Of the lines below, reproduce exactly those from the line containing "of the DatasetView](screenshots/elements.png)" to the end, including both the first and the last.

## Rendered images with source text
· · ·
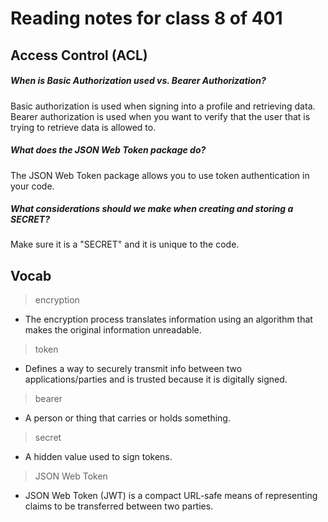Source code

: # Reading notes for class 8 of 401

## Access Control (ACL)

##### When is Basic Authorization used vs. Bearer Authorization?
Basic authorization is used when signing into a profile and retrieving data. Bearer authorization is used when you want to verify that the user that is trying to retrieve data is allowed to.

##### What does the JSON Web Token package do?
The JSON Web Token package allows you to use token authentication in your code.

##### What considerations should we make when creating and storing a SECRET?
Make sure it is a "SECRET" and it is unique to the code. 

## Vocab

> encryption
* The encryption process translates information using an algorithm that makes the original information unreadable.

> token
* Defines a way to securely transmit info between two applications/parties and is trusted because it is digitally signed.

> bearer
* A person or thing that carries or holds something.

> secret
* A hidden value used to sign tokens.

> JSON Web Token
* JSON Web Token (JWT) is a compact URL-safe means of representing claims to be transferred between two parties.
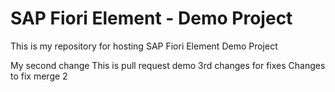 # SAP Fiori Element - Demo Project

This is my repository for hosting SAP Fiori Element Demo Project

My second change
This is pull request demo
3rd changes for fixes
Changes to fix merge 2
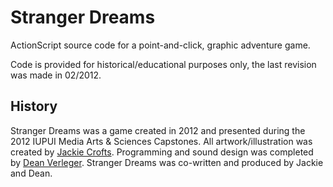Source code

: # Stranger Dreams

ActionScript source code for a point-and-click, graphic adventure game.

Code is provided for historical/educational purposes only, the last revision was made in 02/2012.

## History

Stranger Dreams was a game created in 2012 and presented during the 2012 IUPUI Media Arts & Sciences Capstones. All artwork/illustration was created by [Jackie Crofts](http://jackiecrofts.com). Programming and sound design was completed by [Dean Verleger](https://github.com/deanbot). Stranger Dreams was co-written and produced by Jackie and Dean.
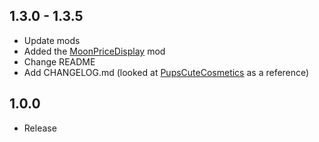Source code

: ## 1.3.0 - 1.3.5

- Update mods
- Added the [MoonPriceDisplay](https://thunderstore.io/c/lethal-company/p/Gloveman23/MoonPriceDisplay/) mod
- Change README
- Add CHANGELOG.md (looked at [PupsCuteCosmetics](https://thunderstore.io/c/lethal-company/p/PupVR/Pups_Cute_Cosmetics/changelog/) as a reference)

## 1.0.0

- Release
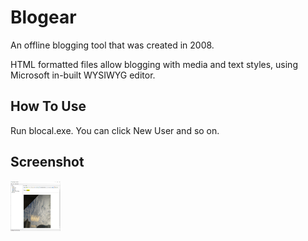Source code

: # Blogear
An offline blogging tool that was created in 2008.

HTML formatted files allow blogging with media and text styles, using Microsoft in-built WYSIWYG editor.

## How To Use

Run blocal.exe. You can click New User and so on.

## Screenshot

<img src="blogear.png" alt="Screenshot" width="80" height="80">
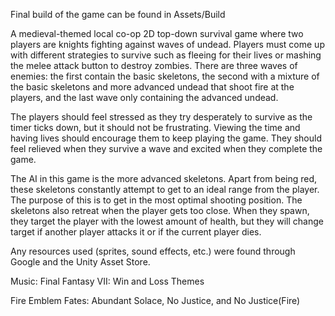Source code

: Final build of the game can be found in Assets/Build

A medieval-themed local co-op 2D top-down survival game where two players are knights fighting against 
waves of undead. Players must come up with different strategies to survive such as fleeing for their 
lives or mashing the melee attack button to destroy zombies. There are three waves of enemies: the first contain the 
basic skeletons, the second with a mixture of the basic skeletons and more advanced undead that shoot
fire at the players, and the last wave only containing the advanced undead.

The players should feel stressed as they try desperately to survive as the timer ticks down, but it
should not be frustrating. Viewing the time and having lives should encourage them to keep playing 
the game. They should feel relieved when they survive a wave and excited when they complete the game.

The AI in this game is the more advanced skeletons. 
Apart from being red, these skeletons constantly attempt to get to an ideal range from the player. 
The purpose of this is to get in the most optimal shooting position. 
The skeletons also retreat when the player gets too close. 
When they spawn, they target the player with the lowest amount of health, but they will change target if another player 
attacks it or if the current player dies.

Any resources used (sprites, sound effects, etc.) were found through Google and the Unity Asset Store. 

Music:
Final Fantasy VII: Win and Loss Themes

Fire Emblem Fates: Abundant Solace, No Justice, and No Justice(Fire)
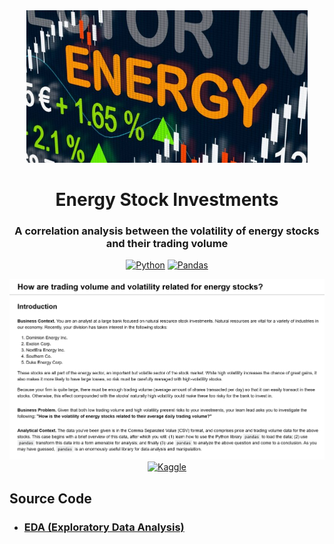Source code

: <div align="center">

  <img src="../images/energy_stock_investments.jpg" width="450" alt="Directing"/>

# Energy Stock Investments

### A correlation analysis between the volatility of energy stocks and their trading volume

[![Python](https://img.shields.io/badge/python-black?style=for-the-badge&logo=python)](https://www.python.org/)
[![Pandas](https://img.shields.io/badge/pandas-%23150458.svg?style=for-the-badge&logo=pandas&logoColor=white)](https://pandas.pydata.org/docs/getting_started/index.html)

  <img src="../images/energy_stock_investment_challenge.png" width="800" alt="Directing"/>
  
  <a href="https://www.kaggle.com/">
    <img src="https://img.shields.io/badge/Kaggle-blue?style=flat-square&logo=kaggle" width="87.5" alt="Kaggle" style="margin-bottom: .565px;" >
  </a>

</div>

## Source Code

- ### [EDA (Exploratory Data Analysis)](notebooks/energy-stock-investments.ipynb)
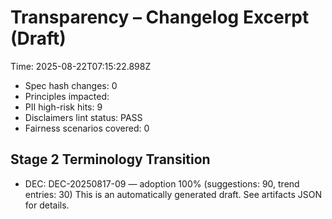 # Transparency – Changelog Excerpt (Draft)

Time: 2025-08-22T07:15:22.898Z

- Spec hash changes: 0
- Principles impacted: 
- PII high-risk hits: 9
- Disclaimers lint status: PASS
- Fairness scenarios covered: 0

## Stage 2 Terminology Transition

- DEC: DEC-20250817-09 — adoption 100% (suggestions: 90, trend entries: 30)
This is an automatically generated draft. See artifacts JSON for details.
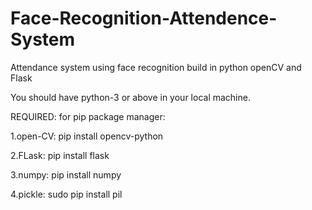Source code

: # Face-Recognition-Attendence-System
Attendance system using face recognition build in python openCV and Flask

You should have python-3 or above in your local machine.

REQUIRED: 
for pip package manager:

1.open-CV:
  pip install opencv-python
	
2.FLask:
  pip install flask
	
3.numpy:
  pip install numpy
	
4.pickle:
 sudo pip install pil
 


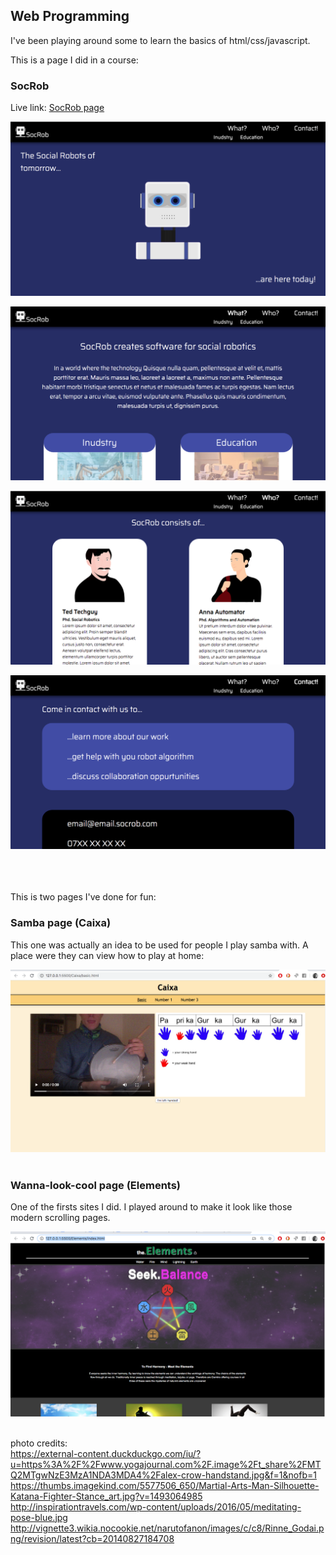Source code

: Web Programming
---
I've been playing around some to learn the basics of html/css/javascript.  
  
  This is a page I did in a course:<br>
  <h3>SocRob</h3>
  Live link: <a href="http://www.student.ltu.se/~loelin-8/Uppgift4a_draft/index.html">SocRob page<a> 
  <br>

![Pic of the DatasetView](screenshots/SocRob.png)
  
  ![Pic of the DatasetView](screenshots/SocRob2.png)
  
  ![Pic of the DatasetView](screenshots/SocRob3.png)
  
  ![Pic of the DatasetView](screenshots/SocRob4.png)
  
<br><br>  
  This is two pages I've done for fun:
  
<h3>Samba page (Caixa)</h3>
This one was actually an idea to be used for people I play samba with. A place were they can view how to play at home:
  
  ![Pic of the DatasetView](screenshots/caixa.png)
  <br><br>
<h3>Wanna-look-cool page (Elements)</h3>
One of the firsts sites I did. I played around to make it look like those modern scrolling pages.  

  ![Pic of the DatasetView](screenshots/elements.png)
  
<br>photo credits:  
https://external-content.duckduckgo.com/iu/?u=https%3A%2F%2Fwww.yogajournal.com%2F.image%2Ft_share%2FMTQ2MTgwNzE3MzA1NDA3MDA4%2Falex-crow-handstand.jpg&f=1&nofb=1  
https://thumbs.imagekind.com/5577506_650/Martial-Arts-Man-Silhouette-Katana-Fighter-Stance_art.jpg?v=1493064985  
http://inspirationtravels.com/wp-content/uploads/2016/05/meditating-pose-blue.jpg  
http://vignette3.wikia.nocookie.net/narutofanon/images/c/c8/Rinne_Godai.png/revision/latest?cb=20140827184708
· · ·
## Written response
  ![Pic of the DatasetView](screenshots/elements.png)
  
<br>photo credits:  
https://external-content.duckduckgo.com/iu/?u=https%3A%2F%2Fwww.yogajournal.com%2F.image%2Ft_share%2FMTQ2MTgwNzE3MzA1NDA3MDA4%2Falex-crow-handstand.jpg&f=1&nofb=1  
https://thumbs.imagekind.com/5577506_650/Martial-Arts-Man-Silhouette-Katana-Fighter-Stance_art.jpg?v=1493064985  
http://inspirationtravels.com/wp-content/uploads/2016/05/meditating-pose-blue.jpg  
http://vignette3.wikia.nocookie.net/narutofanon/images/c/c8/Rinne_Godai.png/revision/latest?cb=20140827184708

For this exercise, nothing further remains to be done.